The document also said the new government in Palestine, “must put their hands on the data regarding the agents of the occupation in Palestine in the region and [throughout] the world… using this information we can purge Palestine and the Arab and Islamic homeland of the hypocrite scum that spread corruption in the land.”

In other words, anyone considered a fighter will be killed, other Jews will be allowed or encouraged to flee or possibly allowed to stay if they surrender and promise to be “integrated.” However, educated Jewish experts will not be allowed to leave and instead be forced to serve the new regime. 

Moreover, anyone deemed an “agent of occupation”, whatever that means (anyone who served the Israeli government or army in any role, perhaps??) must be “purged”. This is a bit unclear, but certainly suggests bad things will happen to them. 
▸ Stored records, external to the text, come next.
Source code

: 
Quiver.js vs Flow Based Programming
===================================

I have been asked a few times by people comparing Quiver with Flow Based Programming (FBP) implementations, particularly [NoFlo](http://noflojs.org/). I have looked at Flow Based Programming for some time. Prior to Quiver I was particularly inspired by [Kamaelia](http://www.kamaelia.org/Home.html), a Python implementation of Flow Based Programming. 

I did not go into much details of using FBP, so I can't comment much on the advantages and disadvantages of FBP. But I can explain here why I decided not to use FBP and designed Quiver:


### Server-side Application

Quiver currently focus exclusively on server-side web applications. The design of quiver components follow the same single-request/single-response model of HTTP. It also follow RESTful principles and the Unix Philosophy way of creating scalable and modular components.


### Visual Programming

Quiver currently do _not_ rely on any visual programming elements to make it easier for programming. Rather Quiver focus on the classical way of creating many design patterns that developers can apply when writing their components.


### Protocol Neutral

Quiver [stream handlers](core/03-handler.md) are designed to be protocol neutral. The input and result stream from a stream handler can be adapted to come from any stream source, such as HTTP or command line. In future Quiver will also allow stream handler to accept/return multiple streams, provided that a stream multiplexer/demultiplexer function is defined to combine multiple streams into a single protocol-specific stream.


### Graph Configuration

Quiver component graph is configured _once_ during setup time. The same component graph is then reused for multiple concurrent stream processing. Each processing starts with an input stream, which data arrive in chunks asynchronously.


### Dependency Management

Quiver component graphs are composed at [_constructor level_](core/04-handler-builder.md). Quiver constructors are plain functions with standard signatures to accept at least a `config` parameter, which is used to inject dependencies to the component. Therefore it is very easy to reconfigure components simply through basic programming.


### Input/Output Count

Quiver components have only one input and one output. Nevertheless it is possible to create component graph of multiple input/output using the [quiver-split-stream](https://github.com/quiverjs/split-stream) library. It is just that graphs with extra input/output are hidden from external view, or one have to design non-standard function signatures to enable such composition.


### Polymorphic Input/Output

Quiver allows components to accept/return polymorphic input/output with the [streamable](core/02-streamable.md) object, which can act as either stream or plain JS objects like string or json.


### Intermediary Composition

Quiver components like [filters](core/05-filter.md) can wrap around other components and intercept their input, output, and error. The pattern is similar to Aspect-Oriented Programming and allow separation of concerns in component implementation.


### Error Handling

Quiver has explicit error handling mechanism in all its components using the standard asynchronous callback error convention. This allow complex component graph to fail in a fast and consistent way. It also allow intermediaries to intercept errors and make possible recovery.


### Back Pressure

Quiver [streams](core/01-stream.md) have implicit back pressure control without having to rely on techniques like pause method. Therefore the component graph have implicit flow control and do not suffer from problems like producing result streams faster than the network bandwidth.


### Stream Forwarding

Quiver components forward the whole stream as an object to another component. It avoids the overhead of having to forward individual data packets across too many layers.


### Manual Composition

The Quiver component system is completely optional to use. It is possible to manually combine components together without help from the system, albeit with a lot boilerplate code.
It’s clearly a formula for a form of ethnic cleansing – and Hamas is being completely open about it. And yet there are still people going around insisting Hamas is becoming moderate. 

 

The ABC gets smart

The ABC Board, led by Chair Ita Buttrose, deserves kudos for its decision to establish an inquiry into the network’s very problematic complaints procedure. It’s a welcome move, but also a smart one. In addition to concerns expressed by AIJAC and other Jewish groups, the ABC has been under fire for blatant journalistic malpractice in the “Ghost Train” documentary, pushing hard on unprovable claims against conservative politicians, and other serious problems. 

Hopefully, the inquiry will recognise that the only way to restore a measure of faith in our national broadcaster is to establish a complaints procedure which is genuinely independent and external – which is not the case with the current system.